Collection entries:
+ + + + +

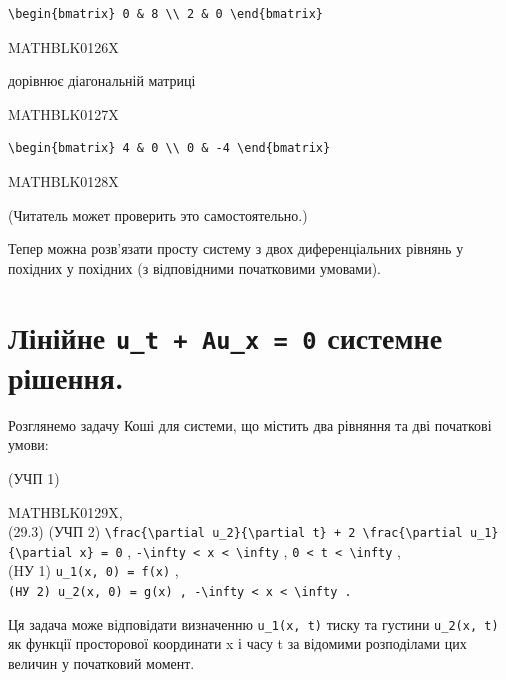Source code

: \documentclass[
  ukrainian,
]{article}
\begin{document}
\begin{verbatim}
\begin{bmatrix} 0 & 8 \\ 2 & 0 \end{bmatrix}
\end{verbatim}

MATHBLK0126X

дорівнює діагональній матриці

MATHBLK0127X

\begin{verbatim}
\begin{bmatrix} 4 & 0 \\ 0 & -4 \end{bmatrix}
\end{verbatim}

MATHBLK0128X

(Читатель может проверить это самостоятельно.)

Тепер можна розв'язати просту систему з двох диференціальних рівнянь у
похідних у похідних (з відповідними початковими умовами).

\section{\texorpdfstring{Лінійне \texttt{u\_t\ +\ Au\_x\ =\ 0} системне
рішення.}{Лінійне u\_t + Au\_x = 0 системне рішення.}}\label{ux43bux456ux43dux456ux439ux43dux435-u_t-au_x-0-ux441ux438ux441ux442ux435ux43cux43dux435-ux440ux456ux448ux435ux43dux43dux44f.}

Розглянемо задачу Коші для системи, що містить два рівняння та дві
початкові умови:

(УЧП 1)

MATHBLK0129X,\\
(29.3) (УЧП 2)
\texttt{\textbackslash{}frac\{\textbackslash{}partial\ u\_2\}\{\textbackslash{}partial\ t\}\ +\ 2\ \textbackslash{}frac\{\textbackslash{}partial\ u\_1\}\{\textbackslash{}partial\ x\}\ =\ 0}
,
\texttt{-\textbackslash{}infty\ \textless{}\ x\ \textless{}\ \textbackslash{}infty}
, \texttt{0\ \textless{}\ t\ \textless{}\ \textbackslash{}infty} ,\\
(HУ 1) \texttt{u\_1(x,\ 0)\ =\ f(x)} ,\\
\texttt{(HУ\ 2)\ \textquotesingle{}u\_2(x,\ 0)\ =\ g(x)\textquotesingle{}\ ,\ \textquotesingle{}-\textbackslash{}infty\ \textless{}\ x\ \textless{}\ \textbackslash{}infty\textquotesingle{}\ .}

Ця задача може відповідати визначенню \texttt{u\_1(x,\ t)} тиску та
густини \texttt{u\_2(x,\ t)} як функції просторової координати x і часу
t за відомими розподілами цих величин у початковий момент.
\end{document}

+ + + + +

## Exercise directions
Look through the data above and report every line in which "infty" appears.

## Exercise solution
\texttt{-\textbackslash{}infty\ \textless{}\ x\ \textless{}\ \textbackslash{}infty}
, \texttt{0\ \textless{}\ t\ \textless{}\ \textbackslash{}infty} ,\\
\texttt{(HУ\ 2)\ \textquotesingle{}u\_2(x,\ 0)\ =\ g(x)\textquotesingle{}\ ,\ \textquotesingle{}-\textbackslash{}infty\ \textless{}\ x\ \textless{}\ \textbackslash{}infty\textquotesingle{}\ .}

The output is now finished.